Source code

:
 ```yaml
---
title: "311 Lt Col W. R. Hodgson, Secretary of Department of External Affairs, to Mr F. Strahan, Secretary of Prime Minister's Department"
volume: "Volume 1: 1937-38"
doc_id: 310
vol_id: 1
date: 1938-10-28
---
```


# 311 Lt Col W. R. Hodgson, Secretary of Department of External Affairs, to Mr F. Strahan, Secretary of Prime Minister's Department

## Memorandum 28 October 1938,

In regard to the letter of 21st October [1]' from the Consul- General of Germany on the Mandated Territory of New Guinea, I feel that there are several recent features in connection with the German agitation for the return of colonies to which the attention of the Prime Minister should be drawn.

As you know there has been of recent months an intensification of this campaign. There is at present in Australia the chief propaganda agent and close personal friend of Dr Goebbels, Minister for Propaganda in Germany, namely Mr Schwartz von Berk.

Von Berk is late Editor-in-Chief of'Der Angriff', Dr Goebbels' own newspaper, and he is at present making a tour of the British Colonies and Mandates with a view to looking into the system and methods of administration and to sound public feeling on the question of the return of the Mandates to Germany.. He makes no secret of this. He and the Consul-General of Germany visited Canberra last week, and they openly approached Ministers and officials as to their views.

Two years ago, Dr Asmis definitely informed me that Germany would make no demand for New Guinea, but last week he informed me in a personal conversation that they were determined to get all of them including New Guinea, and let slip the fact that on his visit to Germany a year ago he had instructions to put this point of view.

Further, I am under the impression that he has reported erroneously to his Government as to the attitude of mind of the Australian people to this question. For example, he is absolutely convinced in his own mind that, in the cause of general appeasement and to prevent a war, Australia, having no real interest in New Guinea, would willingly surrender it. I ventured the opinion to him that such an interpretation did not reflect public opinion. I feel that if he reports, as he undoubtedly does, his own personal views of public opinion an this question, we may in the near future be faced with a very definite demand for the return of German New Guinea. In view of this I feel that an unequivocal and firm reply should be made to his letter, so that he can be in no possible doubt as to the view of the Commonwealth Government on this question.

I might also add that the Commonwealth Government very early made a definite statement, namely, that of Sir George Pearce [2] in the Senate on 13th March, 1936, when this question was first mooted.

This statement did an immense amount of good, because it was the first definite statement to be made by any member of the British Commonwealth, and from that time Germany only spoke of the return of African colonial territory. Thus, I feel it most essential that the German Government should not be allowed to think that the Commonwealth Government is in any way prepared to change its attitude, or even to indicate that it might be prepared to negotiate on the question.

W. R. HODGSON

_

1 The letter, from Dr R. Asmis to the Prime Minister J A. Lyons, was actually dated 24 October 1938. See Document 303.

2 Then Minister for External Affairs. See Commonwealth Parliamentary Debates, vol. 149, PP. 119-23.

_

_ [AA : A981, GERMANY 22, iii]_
^^^^^^^^
TASK DETAILS: Please, from the entries above, set down exactly the lines from the one containing "# 311 Lt Col" through the one containing "In regard to", and only those.

RESULT:
# 311 Lt Col W. R. Hodgson, Secretary of Department of External Affairs, to Mr F. Strahan, Secretary of Prime Minister's Department

## Memorandum 28 October 1938,

In regard to the letter of 21st October [1]' from the Consul- General of Germany on the Mandated Territory of New Guinea, I feel that there are several recent features in connection with the German agitation for the return of colonies to which the attention of the Prime Minister should be drawn.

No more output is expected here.